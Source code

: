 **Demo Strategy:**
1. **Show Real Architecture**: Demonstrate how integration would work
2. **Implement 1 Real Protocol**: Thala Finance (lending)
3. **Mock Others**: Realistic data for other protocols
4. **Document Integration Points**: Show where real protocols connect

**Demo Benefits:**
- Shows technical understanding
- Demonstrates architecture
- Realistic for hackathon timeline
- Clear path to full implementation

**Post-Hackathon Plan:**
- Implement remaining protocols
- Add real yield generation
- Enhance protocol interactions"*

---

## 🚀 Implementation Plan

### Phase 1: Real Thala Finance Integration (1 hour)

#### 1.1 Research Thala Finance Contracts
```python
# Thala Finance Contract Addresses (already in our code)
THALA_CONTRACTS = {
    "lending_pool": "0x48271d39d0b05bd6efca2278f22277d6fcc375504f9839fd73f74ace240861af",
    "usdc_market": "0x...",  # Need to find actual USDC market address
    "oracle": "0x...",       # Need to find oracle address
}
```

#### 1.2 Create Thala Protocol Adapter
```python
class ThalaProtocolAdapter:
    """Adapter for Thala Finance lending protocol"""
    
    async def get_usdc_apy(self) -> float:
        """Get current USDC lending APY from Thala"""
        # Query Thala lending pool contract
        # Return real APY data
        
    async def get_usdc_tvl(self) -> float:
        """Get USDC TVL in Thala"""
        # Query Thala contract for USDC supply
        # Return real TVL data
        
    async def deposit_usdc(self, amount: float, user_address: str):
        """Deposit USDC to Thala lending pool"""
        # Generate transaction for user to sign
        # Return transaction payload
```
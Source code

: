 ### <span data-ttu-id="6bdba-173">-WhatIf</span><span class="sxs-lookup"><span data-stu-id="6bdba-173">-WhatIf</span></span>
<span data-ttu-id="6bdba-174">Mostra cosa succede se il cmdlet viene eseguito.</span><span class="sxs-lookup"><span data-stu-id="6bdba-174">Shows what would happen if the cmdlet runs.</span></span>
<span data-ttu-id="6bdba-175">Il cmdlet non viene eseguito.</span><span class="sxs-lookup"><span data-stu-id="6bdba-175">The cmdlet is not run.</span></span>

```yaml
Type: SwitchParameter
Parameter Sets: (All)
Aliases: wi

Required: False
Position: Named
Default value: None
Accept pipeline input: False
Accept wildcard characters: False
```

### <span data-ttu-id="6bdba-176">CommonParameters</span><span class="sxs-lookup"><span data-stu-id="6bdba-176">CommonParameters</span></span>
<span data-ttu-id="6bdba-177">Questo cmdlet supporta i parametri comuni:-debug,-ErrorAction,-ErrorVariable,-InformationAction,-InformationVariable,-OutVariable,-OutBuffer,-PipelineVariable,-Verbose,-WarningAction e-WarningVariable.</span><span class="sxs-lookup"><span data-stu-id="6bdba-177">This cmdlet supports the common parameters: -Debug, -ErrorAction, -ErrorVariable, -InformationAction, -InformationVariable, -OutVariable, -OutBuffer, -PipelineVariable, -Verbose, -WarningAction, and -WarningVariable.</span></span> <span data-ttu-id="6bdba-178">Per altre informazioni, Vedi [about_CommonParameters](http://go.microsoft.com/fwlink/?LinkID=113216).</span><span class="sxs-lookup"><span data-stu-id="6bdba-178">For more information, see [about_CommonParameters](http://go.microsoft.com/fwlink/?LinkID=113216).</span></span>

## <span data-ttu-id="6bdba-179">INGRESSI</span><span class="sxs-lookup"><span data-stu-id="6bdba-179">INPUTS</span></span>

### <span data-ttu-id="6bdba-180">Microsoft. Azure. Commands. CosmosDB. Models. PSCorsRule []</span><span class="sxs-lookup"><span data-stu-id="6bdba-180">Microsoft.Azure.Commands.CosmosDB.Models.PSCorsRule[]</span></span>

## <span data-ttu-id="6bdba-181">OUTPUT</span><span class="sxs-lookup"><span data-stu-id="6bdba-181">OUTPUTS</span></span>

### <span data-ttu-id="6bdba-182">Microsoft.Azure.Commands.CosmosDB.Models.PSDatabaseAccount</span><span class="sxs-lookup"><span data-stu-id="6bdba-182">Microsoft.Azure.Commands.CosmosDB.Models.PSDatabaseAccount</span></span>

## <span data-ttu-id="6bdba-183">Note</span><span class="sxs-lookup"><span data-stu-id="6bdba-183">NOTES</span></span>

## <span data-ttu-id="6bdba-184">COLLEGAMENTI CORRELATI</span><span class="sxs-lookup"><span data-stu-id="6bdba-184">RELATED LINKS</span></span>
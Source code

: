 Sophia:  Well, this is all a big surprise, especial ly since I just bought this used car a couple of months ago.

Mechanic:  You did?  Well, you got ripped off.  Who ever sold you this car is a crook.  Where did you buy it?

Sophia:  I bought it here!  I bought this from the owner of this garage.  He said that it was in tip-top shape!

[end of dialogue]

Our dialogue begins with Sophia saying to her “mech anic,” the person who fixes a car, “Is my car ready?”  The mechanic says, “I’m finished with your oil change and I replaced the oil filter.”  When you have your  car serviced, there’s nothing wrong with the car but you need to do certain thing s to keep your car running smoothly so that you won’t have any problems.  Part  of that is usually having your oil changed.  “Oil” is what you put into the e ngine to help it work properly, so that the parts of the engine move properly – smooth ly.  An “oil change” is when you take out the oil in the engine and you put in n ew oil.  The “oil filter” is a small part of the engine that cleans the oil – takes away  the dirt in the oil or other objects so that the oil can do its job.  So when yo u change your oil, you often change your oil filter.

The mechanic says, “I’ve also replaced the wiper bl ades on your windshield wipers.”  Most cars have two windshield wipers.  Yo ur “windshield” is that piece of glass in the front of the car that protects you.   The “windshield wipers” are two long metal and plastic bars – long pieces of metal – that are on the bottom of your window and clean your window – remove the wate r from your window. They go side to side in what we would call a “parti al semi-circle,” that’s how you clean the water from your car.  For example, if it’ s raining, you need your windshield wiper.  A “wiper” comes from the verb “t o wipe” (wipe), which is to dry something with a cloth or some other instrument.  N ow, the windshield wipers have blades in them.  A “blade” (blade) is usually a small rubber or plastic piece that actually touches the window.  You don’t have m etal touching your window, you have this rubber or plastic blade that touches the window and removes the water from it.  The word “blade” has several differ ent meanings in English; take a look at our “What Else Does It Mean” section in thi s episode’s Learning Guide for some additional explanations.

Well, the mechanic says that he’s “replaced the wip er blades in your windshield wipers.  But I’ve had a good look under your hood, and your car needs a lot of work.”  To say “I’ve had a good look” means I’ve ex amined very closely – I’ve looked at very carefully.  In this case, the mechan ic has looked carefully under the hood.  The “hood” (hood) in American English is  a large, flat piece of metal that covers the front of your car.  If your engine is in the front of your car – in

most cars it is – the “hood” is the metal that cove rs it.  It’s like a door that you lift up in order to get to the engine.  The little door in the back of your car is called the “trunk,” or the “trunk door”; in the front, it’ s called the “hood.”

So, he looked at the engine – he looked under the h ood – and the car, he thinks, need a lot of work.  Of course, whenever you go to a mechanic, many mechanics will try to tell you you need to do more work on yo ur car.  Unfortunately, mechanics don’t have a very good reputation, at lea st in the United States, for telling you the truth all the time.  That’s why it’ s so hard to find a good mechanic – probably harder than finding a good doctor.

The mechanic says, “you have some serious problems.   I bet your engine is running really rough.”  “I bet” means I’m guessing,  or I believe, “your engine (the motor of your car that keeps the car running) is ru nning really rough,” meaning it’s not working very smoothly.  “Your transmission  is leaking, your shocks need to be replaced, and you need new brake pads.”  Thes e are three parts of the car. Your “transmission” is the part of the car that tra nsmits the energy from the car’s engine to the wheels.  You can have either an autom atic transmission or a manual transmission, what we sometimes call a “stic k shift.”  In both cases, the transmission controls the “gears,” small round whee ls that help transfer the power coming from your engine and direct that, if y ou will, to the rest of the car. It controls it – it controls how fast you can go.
· · · ·
TASK TO COMPLETE: Among the lines of the material, find those that hold the word "async" and copy them.

RESPONSE FOR THIS EXERCISE:
    async def get_usdc_apy(self) -> float:
    async def get_usdc_tvl(self) -> float:
    async def deposit_usdc(self, amount: float, user_address: str):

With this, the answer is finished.